Document images with source code
>>>>

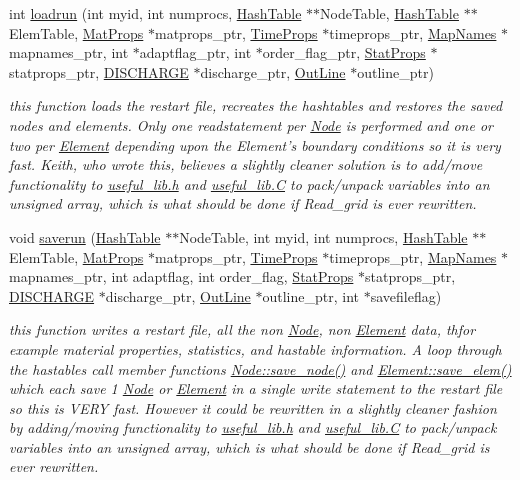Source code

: \begin{CompactItemize}
\item 
int \hyperlink{restart_8C_a1}{loadrun} (int myid, int numprocs, \hyperlink{classHashTable}{Hash\-Table} $\ast$$\ast$Node\-Table, \hyperlink{classHashTable}{Hash\-Table} $\ast$$\ast$Elem\-Table, \hyperlink{structMatProps}{Mat\-Props} $\ast$matprops\_\-ptr, \hyperlink{structTimeProps}{Time\-Props} $\ast$timeprops\_\-ptr, \hyperlink{structMapNames}{Map\-Names} $\ast$mapnames\_\-ptr, int $\ast$adaptflag\_\-ptr, int $\ast$order\_\-flag\_\-ptr, \hyperlink{structStatProps}{Stat\-Props} $\ast$statprops\_\-ptr, \hyperlink{structDISCHARGE}{DISCHARGE} $\ast$discharge\_\-ptr, \hyperlink{structOutLine}{Out\-Line} $\ast$outline\_\-ptr)
\begin{CompactList}\small\item\em this function loads the restart file, recreates the hashtables and restores the saved nodes and elements. Only one readstatement per \hyperlink{classNode}{Node} is performed and one or two per \hyperlink{classElement}{Element} depending upon the Element's boundary conditions so it is very fast. Keith, who wrote this, believes a slightly cleaner solution is to add/move functionality to \hyperlink{useful__lib_8h}{useful\_\-lib.h} and \hyperlink{constant_8h_a21}{useful\_\-lib.C} to pack/unpack variables into an unsigned array, which is what should be done if Read\_\-grid is ever rewritten. \item\end{CompactList}\item 
void \hyperlink{restart_8C_a2}{saverun} (\hyperlink{classHashTable}{Hash\-Table} $\ast$$\ast$Node\-Table, int myid, int numprocs, \hyperlink{classHashTable}{Hash\-Table} $\ast$$\ast$Elem\-Table, \hyperlink{structMatProps}{Mat\-Props} $\ast$matprops\_\-ptr, \hyperlink{structTimeProps}{Time\-Props} $\ast$timeprops\_\-ptr, \hyperlink{structMapNames}{Map\-Names} $\ast$mapnames\_\-ptr, int adaptflag, int order\_\-flag, \hyperlink{structStatProps}{Stat\-Props} $\ast$statprops\_\-ptr, \hyperlink{structDISCHARGE}{DISCHARGE} $\ast$discharge\_\-ptr, \hyperlink{structOutLine}{Out\-Line} $\ast$outline\_\-ptr, int $\ast$savefileflag)
\begin{CompactList}\small\item\em this function writes a restart file, all the non \hyperlink{classNode}{Node}, non \hyperlink{classElement}{Element} data, thfor example material properties, statistics, and hastable information. A loop through the hastables call member functions \hyperlink{classNode_a6}{Node::save\_\-node()} and \hyperlink{classElement_a6}{Element::save\_\-elem()} which each save 1 \hyperlink{classNode}{Node} or \hyperlink{classElement}{Element} in a single write statement to the restart file so this is VERY fast. However it could be rewritten in a slightly cleaner fashion by adding/moving functionality to \hyperlink{useful__lib_8h}{useful\_\-lib.h} and \hyperlink{constant_8h_a21}{useful\_\-lib.C} to pack/unpack variables into an unsigned array, which is what should be done if Read\_\-grid is ever rewritten. \item\end{CompactList}\end{CompactItemize}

<<<<

▶ TASK PROMPT: Each line above is to be transcribed exactly, though its pictures are not.

▶ RESULT OF THIS TASK:
Source code

: \begin{CompactItemize}
\item 
int \hyperlink{restart_8C_a1}{loadrun} (int myid, int numprocs, \hyperlink{classHashTable}{Hash\-Table} $\ast$$\ast$Node\-Table, \hyperlink{classHashTable}{Hash\-Table} $\ast$$\ast$Elem\-Table, \hyperlink{structMatProps}{Mat\-Props} $\ast$matprops\_\-ptr, \hyperlink{structTimeProps}{Time\-Props} $\ast$timeprops\_\-ptr, \hyperlink{structMapNames}{Map\-Names} $\ast$mapnames\_\-ptr, int $\ast$adaptflag\_\-ptr, int $\ast$order\_\-flag\_\-ptr, \hyperlink{structStatProps}{Stat\-Props} $\ast$statprops\_\-ptr, \hyperlink{structDISCHARGE}{DISCHARGE} $\ast$discharge\_\-ptr, \hyperlink{structOutLine}{Out\-Line} $\ast$outline\_\-ptr)
\begin{CompactList}\small\item\em this function loads the restart file, recreates the hashtables and restores the saved nodes and elements. Only one readstatement per \hyperlink{classNode}{Node} is performed and one or two per \hyperlink{classElement}{Element} depending upon the Element's boundary conditions so it is very fast. Keith, who wrote this, believes a slightly cleaner solution is to add/move functionality to \hyperlink{useful__lib_8h}{useful\_\-lib.h} and \hyperlink{constant_8h_a21}{useful\_\-lib.C} to pack/unpack variables into an unsigned array, which is what should be done if Read\_\-grid is ever rewritten. \item\end{CompactList}\item 
void \hyperlink{restart_8C_a2}{saverun} (\hyperlink{classHashTable}{Hash\-Table} $\ast$$\ast$Node\-Table, int myid, int numprocs, \hyperlink{classHashTable}{Hash\-Table} $\ast$$\ast$Elem\-Table, \hyperlink{structMatProps}{Mat\-Props} $\ast$matprops\_\-ptr, \hyperlink{structTimeProps}{Time\-Props} $\ast$timeprops\_\-ptr, \hyperlink{structMapNames}{Map\-Names} $\ast$mapnames\_\-ptr, int adaptflag, int order\_\-flag, \hyperlink{structStatProps}{Stat\-Props} $\ast$statprops\_\-ptr, \hyperlink{structDISCHARGE}{DISCHARGE} $\ast$discharge\_\-ptr, \hyperlink{structOutLine}{Out\-Line} $\ast$outline\_\-ptr, int $\ast$savefileflag)
\begin{CompactList}\small\item\em this function writes a restart file, all the non \hyperlink{classNode}{Node}, non \hyperlink{classElement}{Element} data, thfor example material properties, statistics, and hastable information. A loop through the hastables call member functions \hyperlink{classNode_a6}{Node::save\_\-node()} and \hyperlink{classElement_a6}{Element::save\_\-elem()} which each save 1 \hyperlink{classNode}{Node} or \hyperlink{classElement}{Element} in a single write statement to the restart file so this is VERY fast. However it could be rewritten in a slightly cleaner fashion by adding/moving functionality to \hyperlink{useful__lib_8h}{useful\_\-lib.h} and \hyperlink{constant_8h_a21}{useful\_\-lib.C} to pack/unpack variables into an unsigned array, which is what should be done if Read\_\-grid is ever rewritten. \item\end{CompactList}\end{CompactItemize}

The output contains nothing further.